The "yield Request" line is really where I have the problem. I see the items move through the pipeline, but they're missing those properties that are found at other URLs (IOW, those properties that get to "yield Request"). The get_url_property callback is basically just looking for an xpath within the new response variable, and adding that to the item loader instance.
Is there a way to do what I'm looking for, or is there a better way? I would like to avoid making a synchronous call to get the data I need (if that's even possible here), but if that's the best way, then maybe that's the right approach. Thanks.
If I understand you correctly, you have (at least) two different cases:
The crawled page links to another page containing the data (1+ further request necessary)
The crawled page contains the data (No further request necessary)
In your current code, you call yield bl.load_item() for both cases, but in the parse callback.

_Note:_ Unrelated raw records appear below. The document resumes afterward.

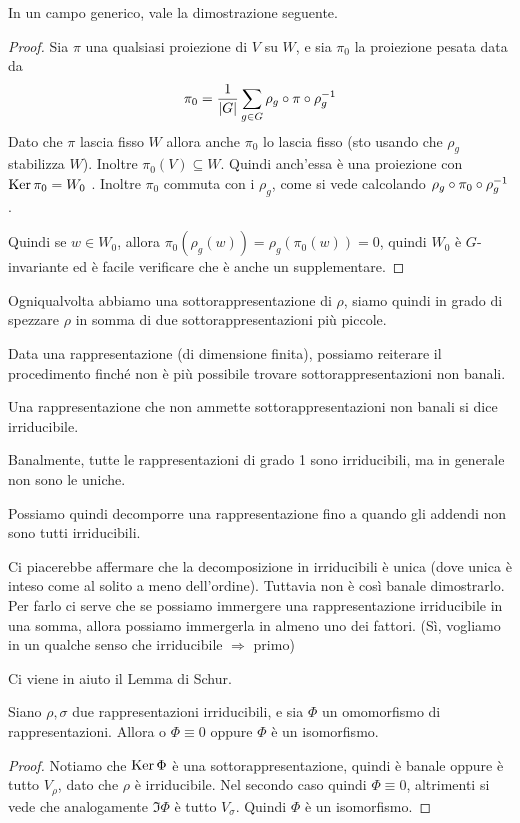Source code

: 	In un campo generico, vale la dimostrazione seguente.
	\begin{proof}
		Sia $\pi$ una qualsiasi proiezione di $V$ su $W$, e sia $\pi_0$ la proiezione pesata data da
		\[
		\pi_0=\frac1{\left|G\right|} \sum_{g\in G} \rho_g \circ \pi \circ \rho_g^{-1}
		\]
		Dato che $\pi$ lascia fisso $W$ allora anche $\pi_0$ lo lascia fisso (sto usando che $\rho_g$ stabilizza $W$). Inoltre $\pi_0(V) \subseteq W$. Quindi anch'essa è una proiezione con $\operatorname{Ker} \pi_0=W_0$ . Inoltre $\pi_0$ commuta con i $\rho_g$, come si vede calcolando $\rho_g \circ \pi_0 \circ \rho_g^{-1}$.
		
		Quindi se $w\in W_0$, allora $\pi_0 (\rho_g(w))=\rho_g(\pi_0(w))=0$, quindi $W_0$ è $G$-invariante ed è facile verificare che è anche un supplementare.
	\end{proof}

	Ogniqualvolta abbiamo una sottorappresentazione di $\rho$, siamo quindi in grado di spezzare $\rho$ in somma di due sottorappresentazioni più piccole. 

	Data una rappresentazione (di dimensione finita), possiamo reiterare il procedimento finché non è più possibile trovare sottorappresentazioni non banali.

	\begin{mydef}
		Una rappresentazione che non ammette sottorappresentazioni non banali si dice irriducibile.
	\end{mydef}

	Banalmente, tutte le rappresentazioni di grado 1 sono irriducibili, ma in generale non sono le uniche.

	Possiamo quindi decomporre una rappresentazione fino a quando gli addendi non sono tutti irriducibili.

	Ci piacerebbe affermare che la decomposizione in irriducibili è unica (dove unica è inteso come al solito a meno dell'ordine). Tuttavia non è così banale dimostrarlo. Per farlo ci serve che se possiamo immergere una rappresentazione irriducibile in una somma, allora possiamo immergerla in almeno uno dei fattori. (Sì, vogliamo in un qualche senso che irriducibile $\Rightarrow$ primo)

	Ci viene in aiuto il Lemma di Schur.

	\begin{mytheorem}
		Siano $\rho,\sigma$ due rappresentazioni irriducibili, e sia $\Phi$ un omomorfismo di rappresentazioni. Allora o $\Phi \equiv 0$ oppure $\Phi$ è un isomorfismo.
	\end{mytheorem}
	\begin{proof}
		Notiamo che $\operatorname{Ker} \Phi$ è una sottorappresentazione, quindi è banale oppure è tutto $V_\rho$, dato che $\rho$ è irriducibile. Nel secondo caso quindi $\Phi\equiv 0$, altrimenti si vede che analogamente $\Im \Phi$ è tutto $V_\sigma$. Quindi $\Phi$ è un isomorfismo.
	\end{proof}

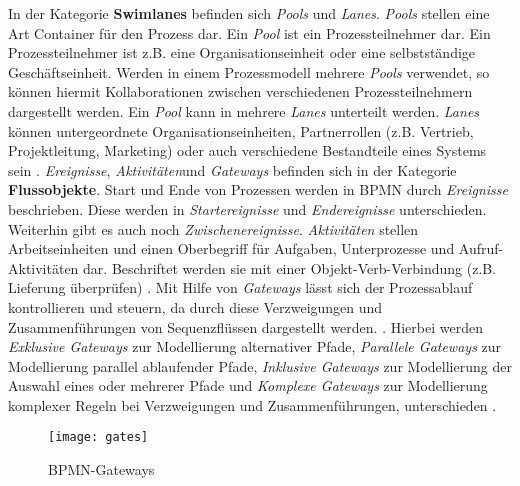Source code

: In der Kategorie \textbf{Swimlanes} befinden sich \textit{Pools} und \textit{Lanes}. \textit{Pools} stellen eine Art Container für den Prozess dar. Ein \textit{Pool} ist ein Prozessteilnehmer dar. Ein Prozessteilnehmer ist z.B. eine Organisationseinheit oder eine selbstständige Geschäftseinheit. Werden in einem Prozessmodell mehrere \textit{Pools} verwendet, so können hiermit Kollaborationen zwischen verschiedenen Prozessteilnehmern dargestellt werden. Ein \textit{Pool} kann in mehrere \textit{Lanes} unterteilt werden. \textit{Lanes} können untergeordnete Organisationseinheiten, Partnerrollen (z.B. Vertrieb, Projektleitung, Marketing) oder auch verschiedene Bestandteile eines Systems sein \cite{gpfert2012, pitschke2010, allweyer2013}. \newline
 \textit{Ereignisse}, \textit{Aktivitäten}und \textit{Gateways} befinden sich in der Kategorie \textbf{Flussobjekte}.
Start und Ende von Prozessen werden in BPMN durch \textit{Ereignisse} beschrieben. Diese werden in  \textit{Startereignisse} und \textit{Endereignisse} unterschieden.  Weiterhin gibt es auch noch \textit{Zwischenereignisse}. \newline
\textit{Aktivitäten} stellen Arbeitseinheiten und einen Oberbegriff für Aufgaben, Unterprozesse und Aufruf-Aktivitäten dar. Beschriftet werden sie mit einer Objekt-Verb-Verbindung (z.B. Lieferung überprüfen) \cite{gpfert2012}. \newline
Mit Hilfe von \textit{Gateways} lässt sich der Prozessablauf kontrollieren und steuern, da durch diese Verzweigungen und Zusammenführungen von Sequenzflüssen dargestellt werden. \cite{gpfert2012, allweyer2013}. Hierbei werden \textit{Exklusive Gateways} zur Modellierung alternativer Pfade, \textit{Parallele Gateways} zur Modellierung parallel ablaufender Pfade, \textit{Inklusive Gateways} zur Modellierung der Auswahl eines oder mehrerer Pfade und \textit{Komplexe Gateways} zur Modellierung komplexer Regeln bei Verzweigungen und Zusammenführungen, unterschieden \cite{allweyer2013}.\newline 

\begin{figure}[H]
\begin{center}
  \texttt{[image: gates]} %
  \caption{BPMN-Gateways}
  \label{fig:gates}
\end{center}
\end{figure} 


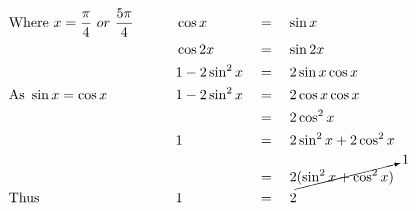 \begin{alignat*}{3}
&\mathrm{Where}~x=\frac{\pi}{4}~or~\frac{5\pi}{4}\qquad&&\cos{x}&&=\quad\sin{x}\\
&\,&&\cos{2x}&&=\quad\sin{2x}\\
&\,&&1-2\sin^2{x}&&=\quad2\sin{x}\cos{x}\\
&\mathrm{As}~\sin{x}=\cos{x}\qquad&&1-2\sin^2{x}&&=\quad2\cos{x}\cos{x}\\
&\,&&\,&&=\quad2\cos^2{x}\\
&\,&&1&&=\quad2\sin^2{x}+2\cos^2{x}\\
&\,&&\,&&=\quad2\cancelto{1}{(\sin^2{x+\cos^2{x}})}\\
&\mathrm{Thus}&&1&&=\quad2
\end{alignat*}
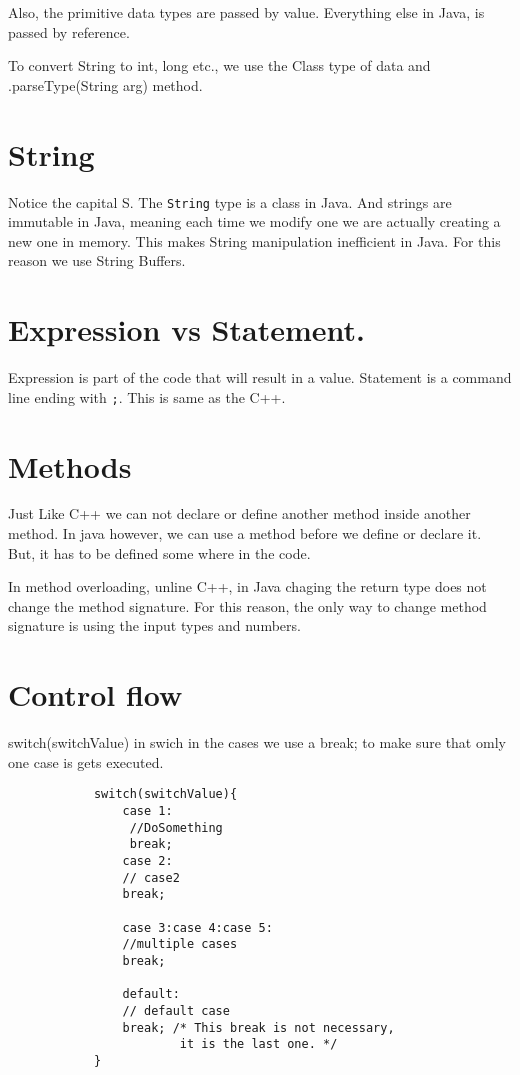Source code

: \documentclass[11pt,twoside,a4paper]{report}
\begin{document}
Also, the primitive data types are passed by value. Everything else in Java, is passed by reference.

To convert String to int, long etc., we use the Class type of data and .parseType(String arg) method.
\section{String}
Notice the capital S. The \verb|String| type is a class in Java. And strings are immutable in Java, meaning each time we modify one we are actually creating a new one in memory.
This makes String manipulation inefficient in Java. For this reason we use String Buffers.

\section{Expression vs Statement.}
Expression is part of the code that will result in a value.
Statement is a command line ending with \verb|;|. This is same as the C++.

\section{Methods}
Just Like C++ we can not declare or define another method inside another method. In java however, we can use a method before we define or declare it. But, it has to be defined some where in the code.

In method overloading, unline C++, in Java chaging the return type does not change the method signature. For this reason, the only way to change method signature is using the input types and numbers.

\section{Control flow}
switch(switchValue) in swich in the cases we use a break; to make sure that omly one case is gets executed.
\begin{lstlisting}
            switch(switchValue){
                case 1:
                 //DoSomething
                 break;
                case 2:
                // case2
                break;

                case 3:case 4:case 5:
                //multiple cases
                break;

                default:
                // default case
                break; /* This break is not necessary, 
                        it is the last one. */
            }
            \end{lstlisting}
\end{document}
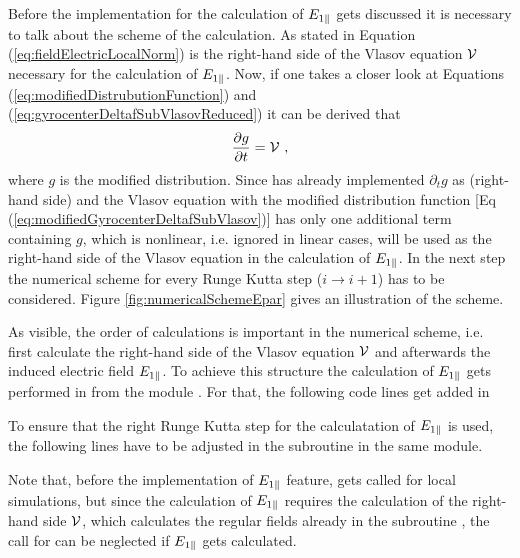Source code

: Before the implementation for the calculation of $E_{1\parallel}$ gets discussed it is necessary to talk about the scheme of the calculation. As stated in Equation (\ref{eq:fieldElectricLocalNorm}) is the right-hand side of the Vlasov equation $\mathcal{V}$ necessary for the calculation of $E_{1\parallel}$. Now, if one takes a closer look at Equations (\ref{eq:modifiedDistrubutionFunction}) and (\ref{eq:gyrocenterDeltafSubVlasovReduced}) it can be derived that
\begin{gather}
    \frac{\partial g}{\partial t} = \mathcal{V}~,
    \label{eq:rightHandSide}
\end{gather}
where $g$ is the modified distribution. Since \gkw has already implemented $\partial_t g$ as  (right-hand side) and the Vlasov equation with the modified distribution function [Eq (\ref{eq:modifiedGyrocenterDeltafSubVlasov})] has only one additional term containing $g$, which is nonlinear, i.e. ignored in linear cases,  will be used as the right-hand side of the Vlasov equation in the calculation of $E_{1\parallel}$. In the next step the numerical scheme for every Runge Kutta step ($i \rightarrow i+1$) has to be considered. Figure \ref{fig:numericalSchemeEpar} gives an illustration of the scheme.


As visible, the order of calculations is important in the numerical scheme, i.e. first calculate the right-hand side of the Vlasov equation $\mathcal{V}$ and afterwards the induced electric field $E_{1\parallel}$. To achieve this structure the calculation of $E_{1\parallel}$ gets performed in  from the module . For that, the following code lines get added in 



To ensure that the right Runge Kutta step for the calculatation of $E_{1\parallel}$ is used, the following lines have to be adjusted in the subroutine  in the same module.



Note that, before the implementation of $E_{1\parallel}$ feature,  gets called for local simulations, but since the calculation of $E_{1\parallel}$ requires the calculation of the right-hand side $\mathcal{V}$, which calculates the regular fields already in the subroutine , the call for  can be neglected if $E_{1\parallel}$ gets calculated.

Note that the request you yield is executed some later point in time, thus the item is incomplete and that's why you're missing the place_property key from the item for the first case.
Possible Solution
A possible solution (If I understood you correctly) Is to exploit the asynchronous behavior of Scrapy. Only minor changes to your code are involved.
For the first case, you pass the item loader to another request, which will then yield it. This is what you do in the isinstance if clause. You'll need to change the return value of the get_url_property callback to actually yield the loaded item.
For the second case, you can return the item directly,
thus simply yield the item in the else clause.
The following code contains the changes to your example.
Does this solve your problem?
def parse(self, response):
# ...
if isinstance(parse_xpath, dict): # place_property is at a URL
url = sel.xpath(parse_xpath['url_elem']).extract()
yield Request(url, callback=self.get_url_property,
meta={'loader': bl, 'parse_xpath': parse_xpath,
'place_property': place_property})
else: # parse_xpath is just an xpath; process normally
bl.add_xpath(place_property, parse_xpath)
yield bl.load_item()
def get_url_property(self, response):
loader = response.meta['loader']
# ...
loader.add_value(place_property, sel.xpath(parse_xpath['xpath'])
yield loader.load_item()
Related to that problem is the question of chaining requests, for which I have noted a similar solution.